Authors: Chenhe Du, Xuanyu Tian, Qing Wu, Muyu Liu, Jingyi Yu, Hongjiang Wei, Yuyao Zhang
Subjects: cs.CV, cs.LG, eess.IV
Abstract URL: https://arxiv.org/abs/2602.23214
Pdf URL: https://arxiv.org/pdf/2602.23214
Copy Paste: [[2602.23214]] Plug-and-Play Diffusion Meets ADMM: Dual-Variable Coupling for Robust Medical Image Reconstruction(https://arxiv.org/abs/2602.23214)
Keywords: generative
Abstract: Plug-and-Play diffusion prior (PnPDP) frameworks have emerged as a powerful paradigm for solving imaging inverse problems by treating pretrained generative models as modular priors. However, we identify a critical flaw in prevailing PnP solvers (e.g., based on HQS or Proximal Gradient): they function as memoryless operators, updating estimates solely based on instantaneous gradients. This lack of historical tracking inevitably leads to non-vanishing steady-state bias, where the reconstruction fails to strictly satisfy physical measurements under heavy corruption.
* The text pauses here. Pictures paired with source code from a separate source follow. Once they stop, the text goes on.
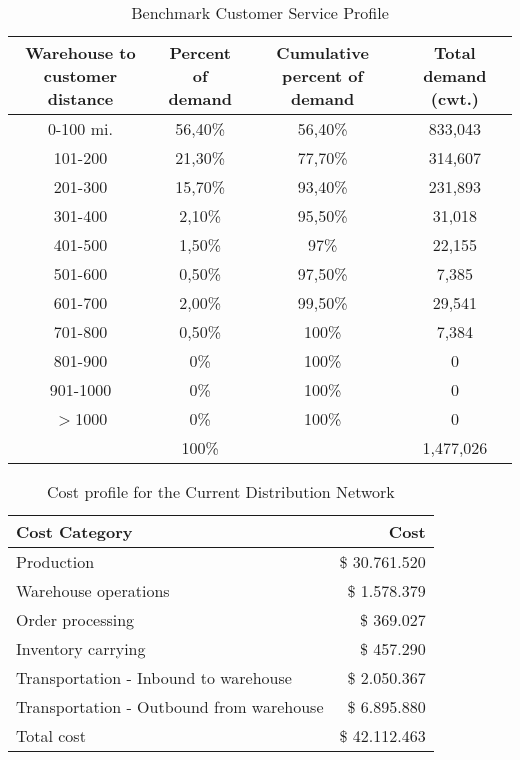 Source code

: \documentclass[12pt,a4paper]{article}
\begin{document}
\begin{table}[!h]
    \caption{Benchmark Customer Service Profile}
    \centering
    \label{tab:table4-enunciado}
    \begin{tabular}{|c|c|c|c|}
    \hline
    \makecell{\textbf{Warehouse to} \\ \textbf{customer distance}} &
    \makecell{\textbf{Percent} \\ \textbf{of demand}} &
    \makecell{\textbf{Cumulative} \\ \textbf{percent of demand}} &
    \makecell{\textbf{Total demand} \\ \textbf{(cwt.)}} \\
    \hline
    0-100 mi.    & 56,40\% & 56,40\% & 833,043 \\
    101-200      & 21,30\% & 77,70\% & 314,607 \\
    201-300      & 15,70\% & 93,40\% & 231,893 \\
    301-400      & 2,10\%  & 95,50\% & 31,018  \\
    401-500      & 1,50\%  & 97\%    & 22,155  \\
    501-600      & 0,50\%  & 97,50\% & 7,385   \\
    601-700      & 2,00\%  & 99,50\% & 29,541  \\
    701-800      & 0,50\%  & 100\%   & 7,384   \\
    801-900      & 0\%     & 100\%   & 0       \\
    901-1000     & 0\%     & 100\%   & 0       \\
    $>$1000       & 0\%     & 100\%   & 0       \\
                  & 100\%   &         & 1,477,026 \\
    \hline
    \end{tabular}
\end{table}

\begin{table}[!h]
    \caption{Cost profile for the Current Distribution Network}
    \label{tab:table5-enunciado}
    \centering
    \begin{tabular}{|l|r|}
    \hline
    \textbf{Cost Category}                   & \textbf{Cost} \\
    \hline
    Production                               & \$ 30.761.520 \\
    Warehouse operations                     & \$  1.578.379 \\
    Order processing                         & \$    369.027 \\
    Inventory carrying                       & \$    457.290 \\
    Transportation - Inbound to warehouse    & \$  2.050.367 \\
    Transportation - Outbound from warehouse & \$  6.895.880 \\
    Total cost                               & \$ 42.112.463 \\
    \hline
\end{tabular}
\end{table}
\end{document}
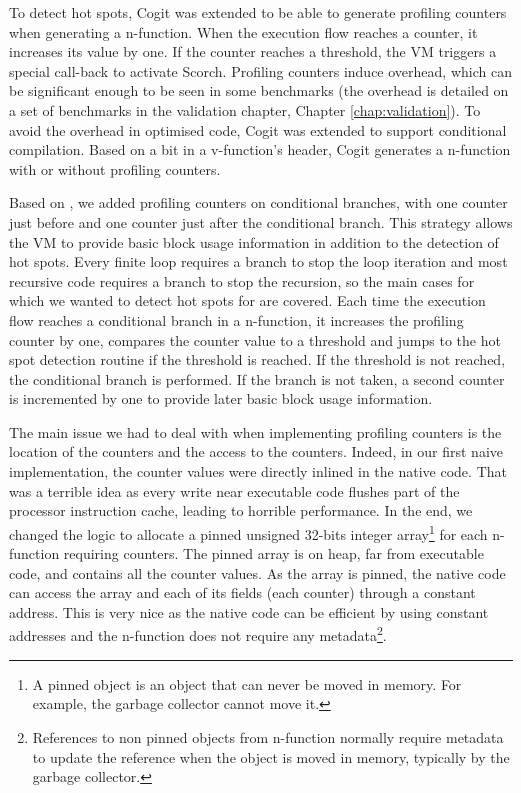 \documentclass[a4paper,12pt,twoside]{../includes/ThesisStyle}
\begin{document}
To detect hot spots, Cogit was extended to be able to generate profiling counters when generating a n-function. When the execution flow reaches a counter, it increases its value by one. If the counter reaches a threshold, the VM triggers a special call-back to activate Scorch. Profiling counters induce overhead, which can be significant enough to be seen in some benchmarks (the overhead is detailed on a set of benchmarks in the validation chapter, Chapter \ref{chap:validation}). To avoid the overhead in optimised code, Cogit was extended to support conditional compilation. Based on a bit in a v-function's header, Cogit generates a n-function with or without profiling counters.

Based on \cite{Arn02}, we added profiling counters on conditional branches, with one counter just before and one counter just after the conditional branch. This strategy allows the VM to provide basic block usage information in addition to the detection of hot spots. Every finite loop requires a branch to stop the loop iteration and most recursive code requires a branch to stop the recursion, so the main cases for which we wanted to detect hot spots for are covered. Each time the execution flow reaches a conditional branch in a n-function, it increases the profiling counter by one, compares the counter value to a threshold and jumps to the hot spot detection routine if the threshold is reached. If the threshold is not reached, the conditional branch is performed. If the branch is not taken, a second counter is incremented by one to provide later basic block usage information.

The main issue we had to deal with when implementing profiling counters is the location of the counters and the access to the counters. Indeed, in our first naive implementation, the counter values were directly inlined in the native code. That was a terrible idea as every write near executable code flushes part of the processor instruction cache, leading to horrible performance. In the end, we changed the logic to allocate a pinned unsigned 32-bits integer array\footnote{A pinned object is an object that can never be moved in memory. For example, the garbage collector cannot move it.} for each n-function requiring counters. The pinned array is on heap, far from executable code, and contains all the counter values. As the array is pinned, the native code can access the array and each of its fields (each counter) through a constant address. This is very nice as the native code can be efficient by using constant addresses and the n-function does not require any metadata\footnote{References to non pinned objects from n-function normally require metadata to update the reference when the object is moved in memory, typically by the garbage collector.}.
\end{document}
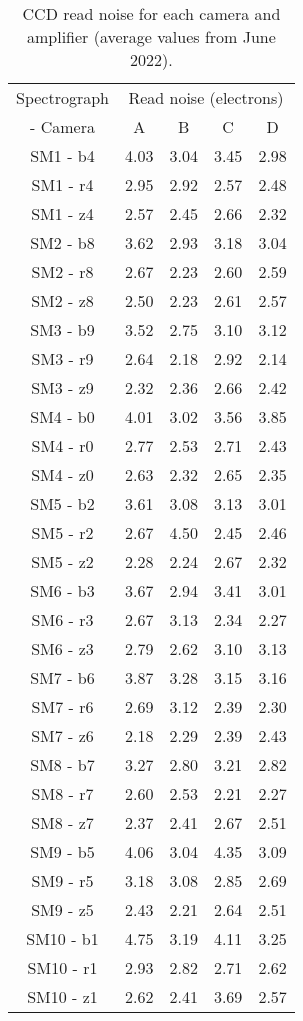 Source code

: \begin{table}[h]
\centering
\small
\begin{tabular}{ccccc}
Spectrograph & \multicolumn{4}{c}{Read noise (electrons)} \\
- Camera & A & B & C & D \\
\hline

SM1 - b4 & 4.03 & 3.04 & 3.45 & 2.98\\
SM1 - r4 & 2.95 & 2.92 & 2.57 & 2.48\\
SM1 - z4 & 2.57 & 2.45 & 2.66 & 2.32\\
SM2 - b8 & 3.62 & 2.93 & 3.18 & 3.04\\
SM2 - r8 & 2.67 & 2.23 & 2.60 & 2.59\\
SM2 - z8 & 2.50 & 2.23 & 2.61 & 2.57\\
SM3 - b9 & 3.52 & 2.75 & 3.10 & 3.12\\
SM3 - r9 & 2.64 & 2.18 & 2.92 & 2.14\\
SM3 - z9 & 2.32 & 2.36 & 2.66 & 2.42\\
SM4 - b0 & 4.01 & 3.02 & 3.56 & 3.85\\
SM4 - r0 & 2.77 & 2.53 & 2.71 & 2.43\\
SM4 - z0 & 2.63 & 2.32 & 2.65 & 2.35\\
SM5 - b2 & 3.61 & 3.08 & 3.13 & 3.01\\
SM5 - r2 & 2.67 & 4.50 & 2.45 & 2.46\\
SM5 - z2 & 2.28 & 2.24 & 2.67 & 2.32\\
SM6 - b3 & 3.67 & 2.94 & 3.41 & 3.01\\
SM6 - r3 & 2.67 & 3.13 & 2.34 & 2.27\\
SM6 - z3 & 2.79 & 2.62 & 3.10 & 3.13\\
SM7 - b6 & 3.87 & 3.28 & 3.15 & 3.16\\
SM7 - r6 & 2.69 & 3.12 & 2.39 & 2.30\\
SM7 - z6 & 2.18 & 2.29 & 2.39 & 2.43\\
SM8 - b7 & 3.27 & 2.80 & 3.21 & 2.82\\
SM8 - r7 & 2.60 & 2.53 & 2.21 & 2.27\\
SM8 - z7 & 2.37 & 2.41 & 2.67 & 2.51\\
SM9 - b5 & 4.06 & 3.04 & 4.35 & 3.09\\
SM9 - r5 & 3.18 & 3.08 & 2.85 & 2.69\\
SM9 - z5 & 2.43 & 2.21 & 2.64 & 2.51\\
SM10 - b1 & 4.75 & 3.19 & 4.11 & 3.25\\
SM10 - r1 & 2.93 & 2.82 & 2.71 & 2.62\\
SM10 - z1 & 2.62 & 2.41 & 3.69 & 2.57\\
\end{tabular}
\caption{CCD read noise for each camera and amplifier (average values from June 2022).}
\label{table:spectrographs-ccd-rdnoise-table}
\end{table}

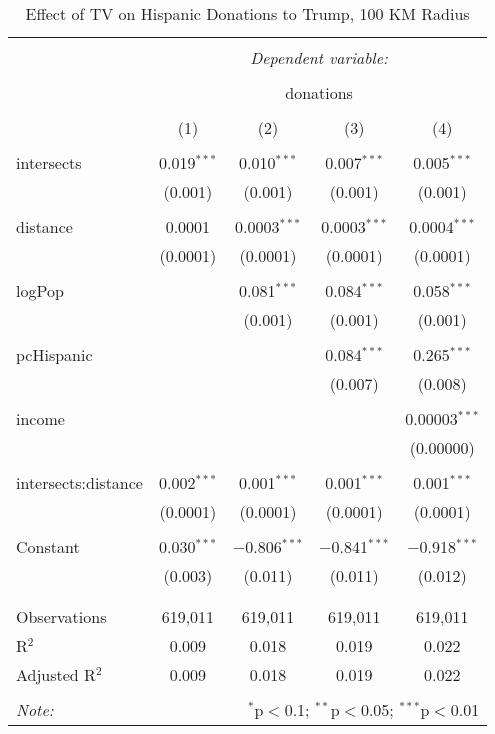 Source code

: 
\begin{table}[!htbp] \centering 
  \caption{Effect of TV on Hispanic Donations to Trump, 100 KM Radius} 
  \label{} 
\begin{tabular}{@{\extracolsep{-5pt}}lcccc} 
\\[-1.8ex]\hline 
\hline \\[-1.8ex] 
 & \multicolumn{4}{c}{\textit{Dependent variable:}} \\ 
\cline{2-5} 
\\[-1.8ex] & \multicolumn{4}{c}{donations} \\ 
\\[-1.8ex] & (1) & (2) & (3) & (4)\\ 
\hline \\[-1.8ex] 
 intersects & 0.019$^{***}$ & 0.010$^{***}$ & 0.007$^{***}$ & 0.005$^{***}$ \\ 
  & (0.001) & (0.001) & (0.001) & (0.001) \\ 
  & & & & \\ 
 distance & 0.0001 & 0.0003$^{***}$ & 0.0003$^{***}$ & 0.0004$^{***}$ \\ 
  & (0.0001) & (0.0001) & (0.0001) & (0.0001) \\ 
  & & & & \\ 
 logPop &  & 0.081$^{***}$ & 0.084$^{***}$ & 0.058$^{***}$ \\ 
  &  & (0.001) & (0.001) & (0.001) \\ 
  & & & & \\ 
 pcHispanic &  &  & 0.084$^{***}$ & 0.265$^{***}$ \\ 
  &  &  & (0.007) & (0.008) \\ 
  & & & & \\ 
 income &  &  &  & 0.00003$^{***}$ \\ 
  &  &  &  & (0.00000) \\ 
  & & & & \\ 
 intersects:distance & 0.002$^{***}$ & 0.001$^{***}$ & 0.001$^{***}$ & 0.001$^{***}$ \\ 
  & (0.0001) & (0.0001) & (0.0001) & (0.0001) \\ 
  & & & & \\ 
 Constant & 0.030$^{***}$ & $-$0.806$^{***}$ & $-$0.841$^{***}$ & $-$0.918$^{***}$ \\ 
  & (0.003) & (0.011) & (0.011) & (0.012) \\ 
  & & & & \\ 
\hline \\[-1.8ex] 
Observations & 619,011 & 619,011 & 619,011 & 619,011 \\ 
R$^{2}$ & 0.009 & 0.018 & 0.019 & 0.022 \\ 
Adjusted R$^{2}$ & 0.009 & 0.018 & 0.019 & 0.022 \\ 
\hline 
\hline \\[-1.8ex] 
\textit{Note:}  & \multicolumn{4}{r}{$^{*}$p$<$0.1; $^{**}$p$<$0.05; $^{***}$p$<$0.01} \\ 
\end{tabular} 
\end{table} 
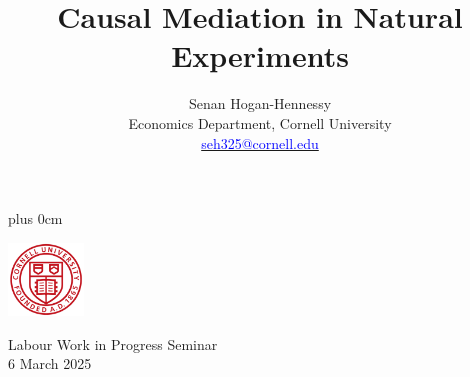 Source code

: \documentclass[dvipsnames]{beamer} %
\title{\color{titleText}
    Causal Mediation in Natural Experiments
}
\author[Senan Hogan-Hennessy, Cornell University]{
    Senan Hogan-Hennessy \\
    Economics Department, Cornell University \\ %
    \href{mailto:seh325@cornell.edu}{\textcolor{blue}{seh325@cornell.edu}}
}
\date{} %
\renewcommand{\raggedright}{\leftskip=0pt \rightskip=0pt plus 0cm}
\begin{document}
\raggedright
\begin{frame}
    \titlepage
    \vspace{-1.5cm}
    \begin{center}
        \includegraphics[width=2cm]{presentation-files/cornell}

        \vspace{0.5cm}
        Labour Work in Progress Seminar \\
        6 March 2025
    \end{center}
\end{frame}

\end{document}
To resolve this, we propose Dual-Coupled PnP Diffusion, which restores the classical dual variable to provide integral feedback, theoretically guaranteeing asymptotic convergence to the exact data manifold. However, this rigorous geometric coupling introduces a secondary challenge: the accumulated dual residuals exhibit spectrally colored, structured artifacts that violate the Additive White Gaussian Noise (AWGN) assumption of diffusion priors, causing severe hallucinations. To bridge this gap, we introduce Spectral Homogenization (SH), a frequency-domain adaptation mechanism that modulates these structured residuals into statistically compliant pseudo-AWGN inputs. This effectively aligns the solver's rigorous optimization trajectory with the denoiser's valid statistical manifold. Extensive experiments on CT and MRI reconstruction demonstrate that our approach resolves the bias-hallucination trade-off, achieving state-of-the-art fidelity with significantly accelerated convergence.
摘要：即插即用扩散先验（PnPDP）框架已成为通过将预训练生成模型视为模块化先验来解决成像逆问题的强大范例。然而，我们发现了流行的 PnP 求解器（例如，基于 HQS 或近似梯度）的一个关键缺陷：它们充当无记忆算子，仅根据瞬时梯度更新估计。缺乏历史跟踪不可避免地会导致不消失的稳态偏差，其中重建无法严格满足严重腐败下的物理测量。为了解决这个问题，我们提出了双耦合 PnP 扩散，它恢复经典的对偶变量以提供积分反馈，理论上保证渐近收敛到精确的数据流形。然而，这种严格的几何耦合带来了第二个挑战：累积的对偶残差表现出光谱颜色的结构化伪影，违反了扩散先验的加性高斯白噪声（AWGN）假设，导致严重的幻觉。为了弥补这一差距，我们引入了频谱均质化（SH），这是一种频域适应机制，可将这些结构化残差调制为统计上兼容的伪 AWGN 输入。这有效地将求解器的严格优化轨迹与降噪器的有效统计流形保持一致。 CT 和 MRI 重建的大量实验表明，我们的方法解决了偏差与幻觉的权衡，实现了最先进的保真度，并显着加速了收敛。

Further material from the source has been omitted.